Write down exactly the lines from the one with "error in welcomes.py<br>" to the end of the data, first and last included, and no others.

[DATA FOR REVIEW Boundary: Start]

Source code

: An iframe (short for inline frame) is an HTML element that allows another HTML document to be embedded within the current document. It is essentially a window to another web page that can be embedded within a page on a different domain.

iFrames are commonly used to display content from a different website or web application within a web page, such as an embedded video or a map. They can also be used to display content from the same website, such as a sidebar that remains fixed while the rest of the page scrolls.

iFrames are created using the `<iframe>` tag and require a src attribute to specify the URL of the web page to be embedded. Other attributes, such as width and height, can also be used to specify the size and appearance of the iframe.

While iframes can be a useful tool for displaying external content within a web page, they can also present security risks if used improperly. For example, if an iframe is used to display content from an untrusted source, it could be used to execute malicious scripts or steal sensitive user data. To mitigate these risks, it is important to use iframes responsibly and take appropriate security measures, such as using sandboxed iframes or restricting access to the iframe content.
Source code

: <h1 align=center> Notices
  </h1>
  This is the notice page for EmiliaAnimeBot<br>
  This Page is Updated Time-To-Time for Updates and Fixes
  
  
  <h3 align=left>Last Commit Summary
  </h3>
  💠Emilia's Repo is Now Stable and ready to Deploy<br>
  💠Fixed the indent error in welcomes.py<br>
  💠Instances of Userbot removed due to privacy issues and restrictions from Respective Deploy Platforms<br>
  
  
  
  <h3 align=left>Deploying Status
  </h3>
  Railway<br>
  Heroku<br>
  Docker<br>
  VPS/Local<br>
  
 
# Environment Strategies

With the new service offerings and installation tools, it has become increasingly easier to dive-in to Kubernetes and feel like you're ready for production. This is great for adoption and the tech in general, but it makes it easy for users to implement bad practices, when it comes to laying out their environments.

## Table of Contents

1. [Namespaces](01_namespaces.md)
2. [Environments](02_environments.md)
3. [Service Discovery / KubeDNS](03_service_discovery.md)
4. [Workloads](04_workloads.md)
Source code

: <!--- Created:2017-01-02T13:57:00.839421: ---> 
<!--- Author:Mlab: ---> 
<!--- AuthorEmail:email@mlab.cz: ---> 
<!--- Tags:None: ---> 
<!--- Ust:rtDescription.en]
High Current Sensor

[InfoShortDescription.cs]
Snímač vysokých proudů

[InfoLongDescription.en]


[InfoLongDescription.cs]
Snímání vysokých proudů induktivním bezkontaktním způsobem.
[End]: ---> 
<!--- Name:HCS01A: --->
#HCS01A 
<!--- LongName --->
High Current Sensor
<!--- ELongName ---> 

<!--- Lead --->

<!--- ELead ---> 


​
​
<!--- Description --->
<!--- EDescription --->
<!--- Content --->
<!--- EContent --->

[DATA FOR REVIEW Boundary: End]

RESULT OF THE EXERCISE:
  💠Fixed the indent error in welcomes.py<br>
  💠Instances of Userbot removed due to privacy issues and restrictions from Respective Deploy Platforms<br>
  
  
  
  <h3 align=left>Deploying Status
  </h3>
  Railway<br>
  Heroku<br>
  Docker<br>
  VPS/Local<br>
  
 
# Environment Strategies

With the new service offerings and installation tools, it has become increasingly easier to dive-in to Kubernetes and feel like you're ready for production. This is great for adoption and the tech in general, but it makes it easy for users to implement bad practices, when it comes to laying out their environments.

## Table of Contents

1. [Namespaces](01_namespaces.md)
2. [Environments](02_environments.md)
3. [Service Discovery / KubeDNS](03_service_discovery.md)
4. [Workloads](04_workloads.md)
Source code

: <!--- Created:2017-01-02T13:57:00.839421: ---> 
<!--- Author:Mlab: ---> 
<!--- AuthorEmail:email@mlab.cz: ---> 
<!--- Tags:None: ---> 
<!--- Ust:rtDescription.en]
High Current Sensor

[InfoShortDescription.cs]
Snímač vysokých proudů

[InfoLongDescription.en]


[InfoLongDescription.cs]
Snímání vysokých proudů induktivním bezkontaktním způsobem.
[End]: ---> 
<!--- Name:HCS01A: --->
#HCS01A 
<!--- LongName --->
High Current Sensor
<!--- ELongName ---> 

<!--- Lead --->

<!--- ELead ---> 


​
​
<!--- Description --->
<!--- EDescription --->
<!--- Content --->
<!--- EContent --->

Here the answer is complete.